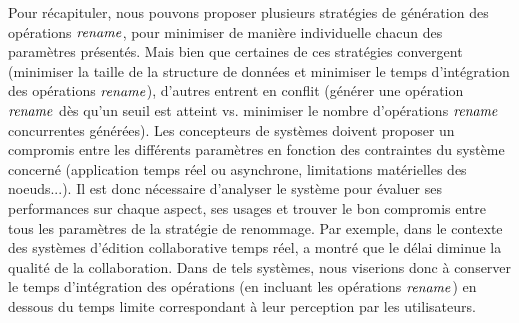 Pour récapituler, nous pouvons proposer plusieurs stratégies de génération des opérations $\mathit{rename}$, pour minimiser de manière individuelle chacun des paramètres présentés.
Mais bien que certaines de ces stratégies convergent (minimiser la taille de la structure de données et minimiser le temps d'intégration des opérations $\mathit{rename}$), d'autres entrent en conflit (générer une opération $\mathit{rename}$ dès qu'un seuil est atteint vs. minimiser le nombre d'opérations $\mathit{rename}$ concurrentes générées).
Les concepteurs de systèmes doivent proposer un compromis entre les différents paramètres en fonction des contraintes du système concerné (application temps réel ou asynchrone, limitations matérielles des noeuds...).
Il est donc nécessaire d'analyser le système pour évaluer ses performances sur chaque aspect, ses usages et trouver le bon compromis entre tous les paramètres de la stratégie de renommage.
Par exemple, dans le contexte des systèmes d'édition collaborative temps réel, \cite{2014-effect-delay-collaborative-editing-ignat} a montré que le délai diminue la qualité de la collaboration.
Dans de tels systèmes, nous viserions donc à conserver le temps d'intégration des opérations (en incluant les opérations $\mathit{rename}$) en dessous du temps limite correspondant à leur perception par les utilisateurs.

◇ ◇ ◇

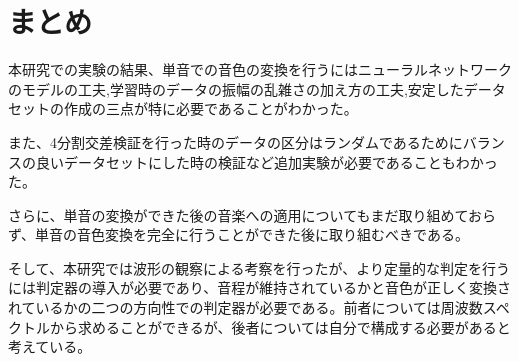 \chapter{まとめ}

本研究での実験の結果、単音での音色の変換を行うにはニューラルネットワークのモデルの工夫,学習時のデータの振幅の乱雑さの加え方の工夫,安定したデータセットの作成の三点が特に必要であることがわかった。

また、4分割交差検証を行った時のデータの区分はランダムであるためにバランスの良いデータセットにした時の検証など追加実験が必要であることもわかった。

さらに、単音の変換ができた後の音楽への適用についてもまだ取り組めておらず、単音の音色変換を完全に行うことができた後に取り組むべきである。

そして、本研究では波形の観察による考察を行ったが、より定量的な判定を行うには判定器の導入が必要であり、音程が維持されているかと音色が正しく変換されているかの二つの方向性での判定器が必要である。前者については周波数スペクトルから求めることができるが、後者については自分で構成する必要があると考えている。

◇ ◇ ◇

_Work instructions_. Copy nothing but the lines above that run from the one with "Pour récapituler, nous" to the one with "Par exemple, dans", ends included; pictures stay out.

_Output below_.
 Pour récapituler, nous pouvons proposer plusieurs stratégies de génération des opérations $\mathit{rename}$, pour minimiser de manière individuelle chacun des paramètres présentés.
Mais bien que certaines de ces stratégies convergent (minimiser la taille de la structure de données et minimiser le temps d'intégration des opérations $\mathit{rename}$), d'autres entrent en conflit (générer une opération $\mathit{rename}$ dès qu'un seuil est atteint vs. minimiser le nombre d'opérations $\mathit{rename}$ concurrentes générées).
Les concepteurs de systèmes doivent proposer un compromis entre les différents paramètres en fonction des contraintes du système concerné (application temps réel ou asynchrone, limitations matérielles des noeuds...).
Il est donc nécessaire d'analyser le système pour évaluer ses performances sur chaque aspect, ses usages et trouver le bon compromis entre tous les paramètres de la stratégie de renommage.
Par exemple, dans le contexte des systèmes d'édition collaborative temps réel, \cite{2014-effect-delay-collaborative-editing-ignat} a montré que le délai diminue la qualité de la collaboration.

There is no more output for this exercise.